Section 66 of ITA-2000 which defines "Hacking" has been a subject of discussion
particularly from the point of view of its distinctiveness to similar Computer
Misuse" provisions in other Country legislations. This article revisits the
section with particular reference to hacking (as per section 66) by Employees,
Directors and Partners. It also discusses whether one partner of a firm can
allege hacking of the partnership computer by the other partner.
Section 66 of Information Technology Act: Hacking with
Computer System
Whoever with the intent to cause or knowing that he is likely to cause
wrongful loss or damage to the public or any person, destroys or deletes or
alters any information residing in a computer resource or diminishes its value
or utility or affects it injuriously by any means, commits hacking.
Whoever commits hacking shall be punished with imprisonment up to three
years, or with fine which may extend up to two lakh rupees, or with both.
Meaning of "Hacking"
The word "Hacking" is one of the most common words used in the field of Cyber
Crimes. In fact it is more or less a generic term used to represent Cyber
Crimes.
According to the global understanding, "Hacking" refers to "Unauthorized Access
to a Computer Network" which may otherwise be called an "Unauthorized
Intrusion".
A finer distinction is made when such "Intrusion" is with a criminal intention
of causing harm. In such cases the "Unauthorized Intrusion" may be called
"Cracking". On the other hand, access undertaken to check the security
vulnerability of a system though Unauthorized, is also called "Hacking" and is
considered a part of the IT security testing. Such a Hacker has no intention of
causing harm.
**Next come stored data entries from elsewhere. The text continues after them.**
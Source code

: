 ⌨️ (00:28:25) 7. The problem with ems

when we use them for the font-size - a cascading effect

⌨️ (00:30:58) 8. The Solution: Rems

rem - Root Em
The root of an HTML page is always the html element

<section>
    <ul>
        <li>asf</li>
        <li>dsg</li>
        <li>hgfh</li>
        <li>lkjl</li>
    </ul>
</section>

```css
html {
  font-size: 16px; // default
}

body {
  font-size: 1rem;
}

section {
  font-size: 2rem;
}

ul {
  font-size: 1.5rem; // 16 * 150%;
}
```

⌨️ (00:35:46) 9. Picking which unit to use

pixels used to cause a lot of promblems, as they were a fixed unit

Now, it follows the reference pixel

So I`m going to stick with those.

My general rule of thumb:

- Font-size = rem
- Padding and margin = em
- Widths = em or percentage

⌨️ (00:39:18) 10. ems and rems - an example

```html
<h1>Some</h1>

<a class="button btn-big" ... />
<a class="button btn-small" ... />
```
Some times such hackers also act under the knowledge and
permission (without access privileges being shared) of the Information Asset
owners.
While it is acceptable for the common man to refer to any Cyber Crime as
"Hacking", and International community to accept the Wikipedia/dictionary.com
definition of "Hacking", it is important for Cyber Law followers to understand
that "Hacking" is the name given by law in India to a specific type of offence
as defined in Section 66 of ITA-2000. It is therefore in-correct for us to use
the term "Hacking" except as the offence under "Section 66 of ITA-2000".
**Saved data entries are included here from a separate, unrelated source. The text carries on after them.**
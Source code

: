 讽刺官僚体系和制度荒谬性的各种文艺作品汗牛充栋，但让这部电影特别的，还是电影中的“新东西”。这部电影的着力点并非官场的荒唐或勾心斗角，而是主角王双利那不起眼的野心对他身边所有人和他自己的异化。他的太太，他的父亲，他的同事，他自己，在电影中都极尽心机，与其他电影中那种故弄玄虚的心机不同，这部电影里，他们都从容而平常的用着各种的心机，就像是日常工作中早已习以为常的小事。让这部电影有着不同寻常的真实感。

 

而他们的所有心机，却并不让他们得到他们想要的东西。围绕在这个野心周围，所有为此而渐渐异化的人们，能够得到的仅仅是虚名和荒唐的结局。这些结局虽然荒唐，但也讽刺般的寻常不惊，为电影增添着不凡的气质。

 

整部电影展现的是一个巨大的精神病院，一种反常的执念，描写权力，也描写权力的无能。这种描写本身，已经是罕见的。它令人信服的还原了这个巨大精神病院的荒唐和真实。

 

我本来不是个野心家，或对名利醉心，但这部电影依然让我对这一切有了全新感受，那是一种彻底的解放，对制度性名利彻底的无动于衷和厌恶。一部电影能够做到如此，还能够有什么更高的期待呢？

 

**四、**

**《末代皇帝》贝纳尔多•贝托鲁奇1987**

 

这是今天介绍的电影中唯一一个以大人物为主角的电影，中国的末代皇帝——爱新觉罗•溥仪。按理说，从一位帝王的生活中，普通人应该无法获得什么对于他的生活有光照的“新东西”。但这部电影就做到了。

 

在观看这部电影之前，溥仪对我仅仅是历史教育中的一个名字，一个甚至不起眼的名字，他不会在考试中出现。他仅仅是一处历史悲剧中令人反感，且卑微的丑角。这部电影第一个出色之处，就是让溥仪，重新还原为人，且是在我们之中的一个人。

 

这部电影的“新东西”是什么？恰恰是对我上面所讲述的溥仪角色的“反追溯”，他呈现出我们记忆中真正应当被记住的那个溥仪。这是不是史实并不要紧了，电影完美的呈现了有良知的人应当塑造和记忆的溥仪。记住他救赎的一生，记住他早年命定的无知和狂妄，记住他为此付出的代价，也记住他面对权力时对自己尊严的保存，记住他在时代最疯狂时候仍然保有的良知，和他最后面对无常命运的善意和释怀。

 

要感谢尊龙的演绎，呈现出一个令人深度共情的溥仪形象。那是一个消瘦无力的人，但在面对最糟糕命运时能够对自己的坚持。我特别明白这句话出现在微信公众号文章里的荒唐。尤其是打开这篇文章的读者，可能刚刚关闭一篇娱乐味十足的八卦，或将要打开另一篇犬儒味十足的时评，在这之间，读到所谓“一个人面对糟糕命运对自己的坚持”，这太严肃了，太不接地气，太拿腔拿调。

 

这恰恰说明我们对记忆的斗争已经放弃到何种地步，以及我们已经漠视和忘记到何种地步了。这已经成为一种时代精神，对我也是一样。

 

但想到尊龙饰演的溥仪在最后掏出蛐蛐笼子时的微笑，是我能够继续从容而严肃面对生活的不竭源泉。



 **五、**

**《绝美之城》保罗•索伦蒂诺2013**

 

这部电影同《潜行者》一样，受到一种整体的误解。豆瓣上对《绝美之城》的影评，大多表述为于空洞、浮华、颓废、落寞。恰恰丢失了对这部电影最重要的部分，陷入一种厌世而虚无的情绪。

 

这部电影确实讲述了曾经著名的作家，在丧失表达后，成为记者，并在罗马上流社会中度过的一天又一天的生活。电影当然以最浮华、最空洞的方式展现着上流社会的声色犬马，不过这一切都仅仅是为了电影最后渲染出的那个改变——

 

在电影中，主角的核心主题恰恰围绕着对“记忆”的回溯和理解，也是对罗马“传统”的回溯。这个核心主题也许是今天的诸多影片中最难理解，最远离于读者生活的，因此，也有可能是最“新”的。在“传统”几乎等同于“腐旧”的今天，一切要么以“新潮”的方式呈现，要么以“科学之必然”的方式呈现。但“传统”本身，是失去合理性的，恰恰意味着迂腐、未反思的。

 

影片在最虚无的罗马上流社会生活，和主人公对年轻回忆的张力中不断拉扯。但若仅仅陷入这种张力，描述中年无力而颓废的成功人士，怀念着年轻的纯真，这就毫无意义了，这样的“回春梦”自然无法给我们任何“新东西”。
The definition provided in ITA-2000 for the Section 66 offence which is called
"Hacking" is unique since it is distinct from definitions used in other
International laws for defining an offence of some what similar nature.
The Computer Misuse Act 1990 of UK defines offences under Section 1,2 and
3 as follows:
Unauthorised access to computer material
1.—(1) A person is guilty of an offence if—
(a) he causes a computer to perform any function with intent to
secure access to any program or data held in any computer;
(2) The intent a person has to have to commit an offence under
this section need not be directed at—
(3) A person guilty of an offence under this section shall be
liable on summary conviction to imprisonment for a term not exceeding six
months or to a fine not exceeding level 5 on the standard scale or to both.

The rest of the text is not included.